A slight detour, but I would "borrow" the following quote:

Further, an agency acting beyond its purview lacks legitimacy and accountability. Controversial measures such as Petitioners' proposed restrictions on tribal sovereign immunity require a broader national democratic debate than an agency like the Board can provide [citing Hampton v. Mow Sun Wong, 426 U.S. 88, 116 (1976), Greene v. McElroy, 360 U.S. 474 (1959), and King v. Burwell, 135 S. Ct. 2480, 2489 (2015)].

and apply it to the Supreme Court itself when THAT Court seeks to legislate from the bench on matters of statutory subject matter (35 USC 101).

The "Supreme" in the name of the "Supreme Court" is not meant to be above the Constitution itself.

How would those opposing the Board deciding this motion issue make the patent owner better off? If the Board does refuse to decide the issue and the Board proceeds to invalidate the subject claims, the Fed. Cir. will have to decide this issue on appeal anyway?

"Lawrence Tribe... [& al.] state[] that "once a tribunal recognizes that an assertion of sovereign immunity is 'not frivolous,' it is 'error' for the tribunal to proceed further to address the merits... [A]dministrative agencies should not decide questions... beyond their statutory purview and institutional competence."

This is nonsense. Once the tribe injected sovereign immunity into the case, the PTAB had no choice but to decide whether sovereign immunity applied. It is fatuous in the extreme to argue that the PTAB *cannot* decide sovereign immunity. At this point, there is no way for them *not* to decide the question (remember, dismissing the case as the tribe requests is a *decision* on the sovereign immunity question).

Well, Greg, I think the argument would be that when the PTAB dismisses the IPRs this is not an affirmance of the substantive issues of validity raised in the petitions. It is analogous to the CRISPR interference, where the PTAB decided there was no interference-in-fact and dismissed; the many invalidity motions submitted by the parties or raised but not briefed have not disappeared, and indeed provide a road map to any accused infringer going forward. The Learned Professors' point is just that the PTAB should not reach the substantive issues and should let Congress restrict the scope of sovereign immunity to exclude IPRs if that is what it decides to do.

Thanks for the comment.

Paul: I think these arguments address the procedural niceties and (impliedly) address the PTAB's penchant for wanting to eat its litigation cake and have it too. Either IPRs are "litigation-lite" or "a specialized administrative proceeding" and if the latter, subject to the notice and comment rules under the APA. What these amici are saying is that the Director should promulgate a rule, go through the N&C procedure and then promulgate a final rule, which can be litigated like any other agency action.

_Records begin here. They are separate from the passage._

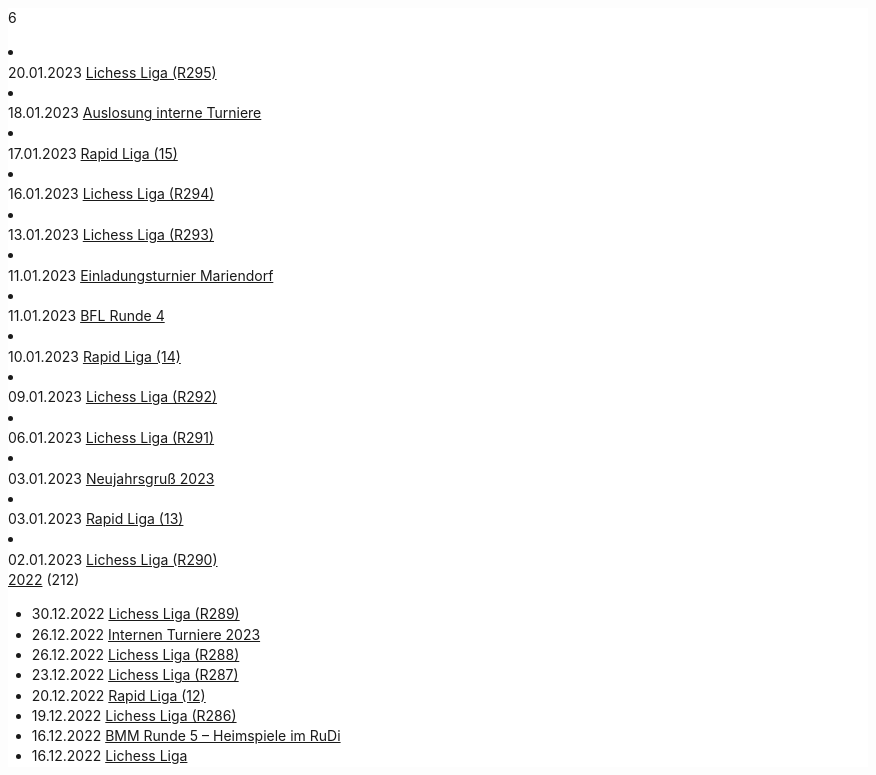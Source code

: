 6</a></div></li><li class=""><div class="sya_postcontent"><span class="sya_date">20.01.2023 <span class="sya_sep"> </span></span><a class="sya_postlink post-10700" href="https://www.narva-schach.de/wordpress/2023/01/20/lichess-liga-r295/" rel="bookmark">Lichess Liga (R295)</a></div></li><li class=""><div class="sya_postcontent"><span class="sya_date">18.01.2023 <span class="sya_sep"> </span></span><a class="sya_postlink post-10665" href="https://www.narva-schach.de/wordpress/2023/01/18/auslosung-interne-turniere/" rel="bookmark">Auslosung interne Turniere</a></div></li><li class=""><div class="sya_postcontent"><span class="sya_date">17.01.2023 <span class="sya_sep"> </span></span><a class="sya_postlink post-10850" href="https://www.narva-schach.de/wordpress/2023/01/17/rapid-liga-15/" rel="bookmark">Rapid Liga (15)</a></div></li><li class=""><div class="sya_postcontent"><span class="sya_date">16.01.2023 <span class="sya_sep"> </span></span><a class="sya_postlink post-10698" href="https://www.narva-schach.de/wordpress/2023/01/16/lichess-liga-r294/" rel="bookmark">Lichess Liga (R294)</a></div></li><li class=""><div class="sya_postcontent"><span class="sya_date">13.01.2023 <span class="sya_sep"> </span></span><a class="sya_postlink post-10696" href="https://www.narva-schach.de/wordpress/2023/01/13/lichess-liga-r293/" rel="bookmark">Lichess Liga (R293)</a></div></li><li class=""><div class="sya_postcontent"><span class="sya_date">11.01.2023 <span class="sya_sep"> </span></span><a class="sya_postlink post-10648" href="https://www.narva-schach.de/wordpress/2023/01/11/einladungsturnier-mariendorf/" rel="bookmark">Einladungsturnier Mariendorf</a></div></li><li class=""><div class="sya_postcontent"><span class="sya_date">11.01.2023 <span class="sya_sep"> </span></span><a class="sya_postlink post-10635" href="https://www.narva-schach.de/wordpress/2023/01/11/bfl-runde-4/" rel="bookmark">BFL Runde 4</a></div></li><li class=""><div class="sya_postcontent"><span class="sya_date">10.01.2023 <span class="sya_sep"> </span></span><a class="sya_postlink post-10848" href="https://www.narva-schach.de/wordpress/2023/01/10/rapid-liga-14/" rel="bookmark">Rapid Liga (14)</a></div></li><li class=""><div class="sya_postcontent"><span class="sya_date">09.01.2023 <span class="sya_sep"> </span></span><a class="sya_postlink post-10694" href="https://www.narva-schach.de/wordpress/2023/01/09/lichess-liga-r292/" rel="bookmark">Lichess Liga (R292)</a></div></li><li class=""><div class="sya_postcontent"><span class="sya_date">06.01.2023 <span class="sya_sep"> </span></span><a class="sya_postlink post-10621" href="https://www.narva-schach.de/wordpress/2023/01/06/lichess-liga-r291/" rel="bookmark">Lichess Liga (R291)</a></div></li><li class=""><div class="sya_postcontent"><span class="sya_date">03.01.2023 <span class="sya_sep"> </span></span><a class="sya_postlink post-10580" href="https://www.narva-schach.de/wordpress/2023/01/03/neujahrsgruss-2023/" rel="bookmark">Neujahrsgruß 2023</a></div></li><li class=""><div class="sya_postcontent"><span class="sya_date">03.01.2023 <span class="sya_sep"> </span></span><a class="sya_postlink post-10611" href="https://www.narva-schach.de/wordpress/2023/01/03/rapid-liga-13/" rel="bookmark">Rapid Liga (13)</a></div></li><li class=""><div class="sya_postcontent"><span class="sya_date">02.01.2023 <span class="sya_sep"> </span></span><a class="sya_postlink post-10619" href="https://www.narva-schach.de/wordpress/2023/01/02/lichess-liga-r290/" rel="bookmark">Lichess Liga (R290)</a></div></li></ul><a id="year2022"></a><a href="https://www.narva-schach.de/wordpress/2022/" rel="section">2022</a> <span class="sya_yearcount"><span class="sya_bracket">(</span>212<span class="sya_bracket">)</span></span><ul><li class=""><div class="sya_postcontent"><span class="sya_date">30.12.2022 <span class="sya_sep"> </span></span><a class="sya_postlink post-10617" href="https://www.narva-schach.de/wordpress/2022/12/30/lichess-liga-r289/" rel="bookmark">Lichess Liga (R289)</a></div></li><li class=""><div class="sya_postcontent"><span class="sya_date">26.12.2022 <span class="sya_sep"> </span></span><a class="sya_postlink post-10564" href="https://www.narva-schach.de/wordpress/2022/12/26/10564/" rel="bookmark">Internen Turniere 2023</a></div></li><li class=""><div class="sya_postcontent"><span class="sya_date">26.12.2022 <span class="sya_sep"> </span></span><a class="sya_postlink post-10615" href="https://www.narva-schach.de/wordpress/2022/12/26/lichess-liga-r288/" rel="bookmark">Lichess Liga (R288)</a></div></li><li class=""><div class="sya_postcontent"><span class="sya_date">23.12.2022 <span class="sya_sep"> </span></span><a class="sya_postlink post-10613" href="https://www.narva-schach.de/wordpress/2022/12/23/lichess-liga-r287/" rel="bookmark">Lichess Liga (R287)</a></div></li><li class=""><div class="sya_postcontent"><span class="sya_date">20.12.2022 <span class="sya_sep"> </span></span><a class="sya_postlink post-10555" href="https://www.narva-schach.de/wordpress/2022/12/20/rapid-liga-12/" rel="bookmark">Rapid Liga (12)</a></div></li><li class=""><div class="sya_postcontent"><span class="sya_date">19.12.2022 <span class="sya_sep"> </span></span><a class="sya_postlink post-10548" href="https://www.narva-schach.de/wordpress/2022/12/19/lichess-liga-r286/" rel="bookmark">Lichess Liga (R286)</a></div></li><li class=""><div class="sya_postcontent"><span class="sya_date">16.12.2022 <span class="sya_sep"> </span></span><a class="sya_postlink post-10516" href="https://www.narva-schach.de/wordpress/2022/12/16/bmm-runde-5-heimspiele-im-rudi/" rel="bookmark">BMM Runde 5 – Heimspiele im RuDi</a></div></li><li class=""><div class="sya_postcontent"><span class="sya_date">16.12.2022 <span class="sya_sep"> </span></span><a class="sya_postlink post-10546" href="https://www.narva-schach.de/wordpress/2022/12/16/lichess-liga-r285/" rel="bookmark">Lichess Liga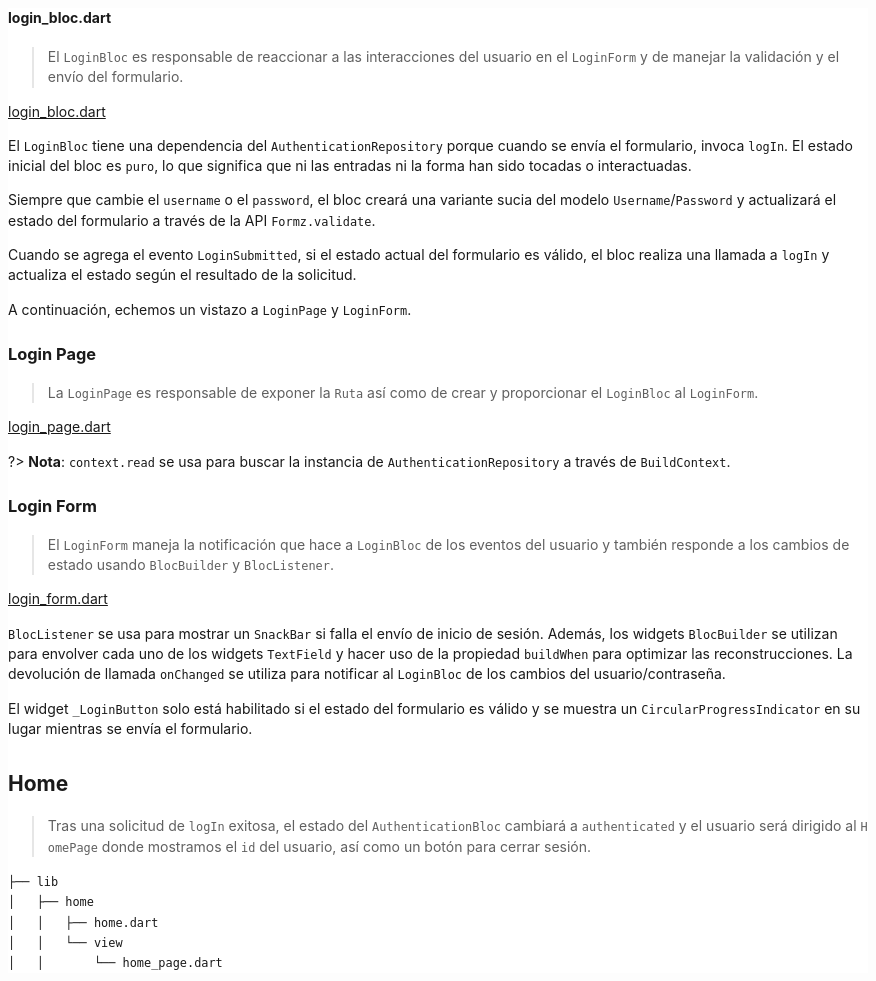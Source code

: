 #### login_bloc.dart

> El `LoginBloc` es responsable de reaccionar a las interacciones del usuario en el `LoginForm` y de manejar la validación y el envío del formulario.

[login_bloc.dart](https://raw.githubusercontent.com/mit-73/true_bloc/master/examples/flutter_login/lib/login/true_bloc/login_bloc.dart ':include')

El `LoginBloc` tiene una dependencia del `AuthenticationRepository` porque cuando se envía el formulario, invoca `logIn`. El estado inicial del bloc es `puro`, lo que significa que ni las entradas ni la forma han sido tocadas o interactuadas.

Siempre que cambie el `username` o el `password`, el bloc creará una variante sucia del modelo `Username`/`Password` y actualizará el estado del formulario a través de la API `Formz.validate`.

Cuando se agrega el evento `LoginSubmitted`, si el estado actual del formulario es válido, el bloc realiza una llamada a `logIn` y actualiza el estado según el resultado de la solicitud.

A continuación, echemos un vistazo a `LoginPage` y `LoginForm`.

### Login Page

> La `LoginPage` es responsable de exponer la `Ruta` así como de crear y proporcionar el `LoginBloc` al `LoginForm`.

[login_page.dart](https://raw.githubusercontent.com/mit-73/true_bloc/master/examples/flutter_login/lib/login/view/login_page.dart ':include')

?> **Nota**: `context.read` se usa para buscar la instancia de `AuthenticationRepository` a través de `BuildContext`.

### Login Form

> El `LoginForm` maneja la notificación que hace a `LoginBloc` de los eventos del usuario y también responde a los cambios de estado usando `BlocBuilder` y `BlocListener`.

[login_form.dart](https://raw.githubusercontent.com/mit-73/true_bloc/master/examples/flutter_login/lib/login/view/login_form.dart ':include')

`BlocListener` se usa para mostrar un `SnackBar` si falla el envío de inicio de sesión. Además, los widgets `BlocBuilder` se utilizan para envolver cada uno de los widgets `TextField` y hacer uso de la propiedad `buildWhen` para optimizar las reconstrucciones. La devolución de llamada `onChanged` se utiliza para notificar al `LoginBloc` de los cambios del usuario/contraseña.

El widget `_LoginButton` solo está habilitado si el estado del formulario es válido y se muestra un `CircularProgressIndicator` en su lugar mientras se envía el formulario.

## Home

> Tras una solicitud de `logIn` exitosa, el estado del `AuthenticationBloc` cambiará a `authenticated` y el usuario será dirigido al `HomePage` donde mostramos el `id` del usuario, así como un botón para cerrar sesión.

```sh
├── lib
│   ├── home
│   │   ├── home.dart
│   │   └── view
│   │       └── home_page.dart
```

I think this situation is like many in the IPR world, constrained by the statutory 12-month limit on rendering a decision. While I think it would have been irresponsible to adopt the "or an additional 6 months if you need it" option wholesale, this is a case where it would have given the Office time to go through the APA hoops. The amicus briefing is just cover for what the PTAB will undoubtedly do - deny the motion and decide the substantive questions raised in the IPR petitions. Then it will go to the Federal Circuit (who always have the option to send back for proper N&C and rulemaking under the APA).

Thanks for the comment.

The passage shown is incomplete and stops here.